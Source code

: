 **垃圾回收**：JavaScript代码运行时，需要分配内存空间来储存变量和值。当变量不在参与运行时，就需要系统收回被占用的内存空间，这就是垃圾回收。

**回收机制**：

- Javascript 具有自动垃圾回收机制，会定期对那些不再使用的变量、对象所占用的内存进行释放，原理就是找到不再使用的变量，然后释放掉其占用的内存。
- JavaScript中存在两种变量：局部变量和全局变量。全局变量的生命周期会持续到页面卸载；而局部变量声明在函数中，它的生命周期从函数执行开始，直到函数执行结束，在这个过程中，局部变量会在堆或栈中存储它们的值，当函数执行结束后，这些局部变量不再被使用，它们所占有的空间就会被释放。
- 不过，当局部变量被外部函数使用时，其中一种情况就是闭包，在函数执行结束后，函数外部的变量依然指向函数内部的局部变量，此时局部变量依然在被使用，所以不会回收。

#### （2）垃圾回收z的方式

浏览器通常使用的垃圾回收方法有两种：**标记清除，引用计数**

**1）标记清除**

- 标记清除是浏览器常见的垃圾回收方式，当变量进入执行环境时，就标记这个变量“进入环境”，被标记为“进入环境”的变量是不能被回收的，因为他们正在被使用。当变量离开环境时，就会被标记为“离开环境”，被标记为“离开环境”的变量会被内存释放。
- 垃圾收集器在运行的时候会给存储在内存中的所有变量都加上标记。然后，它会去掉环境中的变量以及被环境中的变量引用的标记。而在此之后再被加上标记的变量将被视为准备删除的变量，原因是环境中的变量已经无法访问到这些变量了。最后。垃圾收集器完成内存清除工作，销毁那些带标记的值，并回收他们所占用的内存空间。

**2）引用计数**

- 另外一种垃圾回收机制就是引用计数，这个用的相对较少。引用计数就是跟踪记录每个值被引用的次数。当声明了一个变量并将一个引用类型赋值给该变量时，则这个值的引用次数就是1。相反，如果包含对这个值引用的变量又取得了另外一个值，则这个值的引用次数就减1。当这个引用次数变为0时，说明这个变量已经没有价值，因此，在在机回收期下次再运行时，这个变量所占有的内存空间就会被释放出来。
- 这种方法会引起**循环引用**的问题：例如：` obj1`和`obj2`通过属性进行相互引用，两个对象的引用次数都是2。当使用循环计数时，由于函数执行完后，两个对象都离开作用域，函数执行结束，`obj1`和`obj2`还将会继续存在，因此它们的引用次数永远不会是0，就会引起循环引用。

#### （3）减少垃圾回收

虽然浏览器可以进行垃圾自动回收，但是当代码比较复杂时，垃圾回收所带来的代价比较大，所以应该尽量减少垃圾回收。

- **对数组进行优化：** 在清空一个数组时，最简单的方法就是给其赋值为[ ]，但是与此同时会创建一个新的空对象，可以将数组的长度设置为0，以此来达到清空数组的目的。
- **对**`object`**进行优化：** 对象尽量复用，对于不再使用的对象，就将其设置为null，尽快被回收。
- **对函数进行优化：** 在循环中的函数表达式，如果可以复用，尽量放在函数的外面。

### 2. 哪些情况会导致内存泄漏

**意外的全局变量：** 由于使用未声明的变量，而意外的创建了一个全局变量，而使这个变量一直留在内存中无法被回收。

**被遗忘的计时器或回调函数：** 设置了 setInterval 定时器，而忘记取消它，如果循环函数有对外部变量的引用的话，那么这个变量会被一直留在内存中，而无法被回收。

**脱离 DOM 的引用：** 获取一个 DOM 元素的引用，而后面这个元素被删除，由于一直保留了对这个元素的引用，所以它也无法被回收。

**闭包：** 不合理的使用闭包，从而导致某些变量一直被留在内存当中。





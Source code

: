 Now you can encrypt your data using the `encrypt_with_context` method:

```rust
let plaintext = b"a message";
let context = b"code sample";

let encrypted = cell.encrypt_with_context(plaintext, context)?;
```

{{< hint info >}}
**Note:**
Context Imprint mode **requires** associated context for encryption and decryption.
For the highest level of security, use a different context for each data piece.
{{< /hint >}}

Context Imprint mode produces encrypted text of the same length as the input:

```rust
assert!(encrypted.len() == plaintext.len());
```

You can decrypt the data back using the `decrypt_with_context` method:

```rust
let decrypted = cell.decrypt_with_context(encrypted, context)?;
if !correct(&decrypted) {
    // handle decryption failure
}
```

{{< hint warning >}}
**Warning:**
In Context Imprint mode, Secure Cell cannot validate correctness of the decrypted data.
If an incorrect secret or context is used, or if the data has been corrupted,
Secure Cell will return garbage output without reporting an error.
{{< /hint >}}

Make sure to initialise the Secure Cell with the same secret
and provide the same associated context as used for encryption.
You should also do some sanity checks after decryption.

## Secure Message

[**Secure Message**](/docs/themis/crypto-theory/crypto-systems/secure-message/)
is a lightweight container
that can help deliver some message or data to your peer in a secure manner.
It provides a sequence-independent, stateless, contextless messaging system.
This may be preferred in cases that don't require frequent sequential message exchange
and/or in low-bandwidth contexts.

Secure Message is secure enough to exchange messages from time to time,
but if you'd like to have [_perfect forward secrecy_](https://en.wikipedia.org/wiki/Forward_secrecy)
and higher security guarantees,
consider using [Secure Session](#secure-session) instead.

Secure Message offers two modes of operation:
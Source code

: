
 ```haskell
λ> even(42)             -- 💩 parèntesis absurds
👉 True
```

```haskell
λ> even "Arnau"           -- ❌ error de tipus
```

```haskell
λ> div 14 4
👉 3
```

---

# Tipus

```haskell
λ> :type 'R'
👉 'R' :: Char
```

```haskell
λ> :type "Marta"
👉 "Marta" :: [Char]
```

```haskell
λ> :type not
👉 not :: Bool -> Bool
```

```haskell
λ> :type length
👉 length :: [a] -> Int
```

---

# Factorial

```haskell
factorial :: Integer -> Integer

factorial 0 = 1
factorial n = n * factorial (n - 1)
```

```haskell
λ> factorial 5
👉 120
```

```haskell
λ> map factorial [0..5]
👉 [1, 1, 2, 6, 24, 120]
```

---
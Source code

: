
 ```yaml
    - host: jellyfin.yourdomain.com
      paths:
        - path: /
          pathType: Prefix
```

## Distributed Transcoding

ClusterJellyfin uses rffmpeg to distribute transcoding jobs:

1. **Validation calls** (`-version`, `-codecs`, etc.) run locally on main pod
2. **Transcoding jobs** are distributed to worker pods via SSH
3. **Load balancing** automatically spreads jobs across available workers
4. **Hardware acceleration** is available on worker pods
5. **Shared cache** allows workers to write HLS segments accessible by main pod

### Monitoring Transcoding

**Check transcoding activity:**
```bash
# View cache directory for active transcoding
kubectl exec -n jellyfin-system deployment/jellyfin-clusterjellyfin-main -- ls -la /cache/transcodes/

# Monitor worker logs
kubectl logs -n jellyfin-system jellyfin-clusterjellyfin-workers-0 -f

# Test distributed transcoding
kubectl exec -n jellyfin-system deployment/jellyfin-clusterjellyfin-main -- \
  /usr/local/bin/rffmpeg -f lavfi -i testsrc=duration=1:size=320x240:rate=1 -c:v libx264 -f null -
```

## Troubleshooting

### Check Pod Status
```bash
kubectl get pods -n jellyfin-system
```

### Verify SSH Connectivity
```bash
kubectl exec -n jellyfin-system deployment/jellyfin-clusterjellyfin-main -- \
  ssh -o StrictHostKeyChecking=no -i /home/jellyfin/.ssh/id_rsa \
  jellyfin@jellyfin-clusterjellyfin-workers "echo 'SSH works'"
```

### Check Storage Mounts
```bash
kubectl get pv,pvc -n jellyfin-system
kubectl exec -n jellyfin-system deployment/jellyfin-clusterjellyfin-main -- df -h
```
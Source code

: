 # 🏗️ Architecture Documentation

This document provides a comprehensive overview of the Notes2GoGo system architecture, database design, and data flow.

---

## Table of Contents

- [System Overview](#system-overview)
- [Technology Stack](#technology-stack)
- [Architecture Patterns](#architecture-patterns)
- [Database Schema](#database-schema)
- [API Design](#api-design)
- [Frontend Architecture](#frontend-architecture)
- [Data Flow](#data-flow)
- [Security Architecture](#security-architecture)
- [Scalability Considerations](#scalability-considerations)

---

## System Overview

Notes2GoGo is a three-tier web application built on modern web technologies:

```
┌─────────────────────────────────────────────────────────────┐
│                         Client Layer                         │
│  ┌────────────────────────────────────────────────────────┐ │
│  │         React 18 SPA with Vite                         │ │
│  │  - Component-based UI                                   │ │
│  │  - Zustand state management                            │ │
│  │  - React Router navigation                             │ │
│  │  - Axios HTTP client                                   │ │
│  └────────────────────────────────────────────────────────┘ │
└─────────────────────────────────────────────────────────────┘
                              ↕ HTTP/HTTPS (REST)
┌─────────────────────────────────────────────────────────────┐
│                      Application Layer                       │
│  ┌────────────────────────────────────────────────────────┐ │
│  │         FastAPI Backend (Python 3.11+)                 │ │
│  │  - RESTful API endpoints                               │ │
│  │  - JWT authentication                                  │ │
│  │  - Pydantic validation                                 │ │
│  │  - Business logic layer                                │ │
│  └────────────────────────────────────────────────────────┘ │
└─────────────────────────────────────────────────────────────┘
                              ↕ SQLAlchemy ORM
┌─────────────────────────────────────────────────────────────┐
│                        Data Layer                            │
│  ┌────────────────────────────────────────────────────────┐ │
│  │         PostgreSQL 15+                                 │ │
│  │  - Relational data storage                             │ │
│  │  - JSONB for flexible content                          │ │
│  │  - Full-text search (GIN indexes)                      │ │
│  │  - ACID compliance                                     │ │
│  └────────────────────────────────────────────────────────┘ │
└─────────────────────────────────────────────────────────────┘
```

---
+ + + + +
WHAT TO PRODUCE: Collect from the data above every line that includes "encrypted".

TASK ANSWER:
let encrypted = cell.encrypt_with_context(plaintext, context)?;
Context Imprint mode produces encrypted text of the same length as the input:
assert!(encrypted.len() == plaintext.len());
let decrypted = cell.decrypt_with_context(encrypted, context)?;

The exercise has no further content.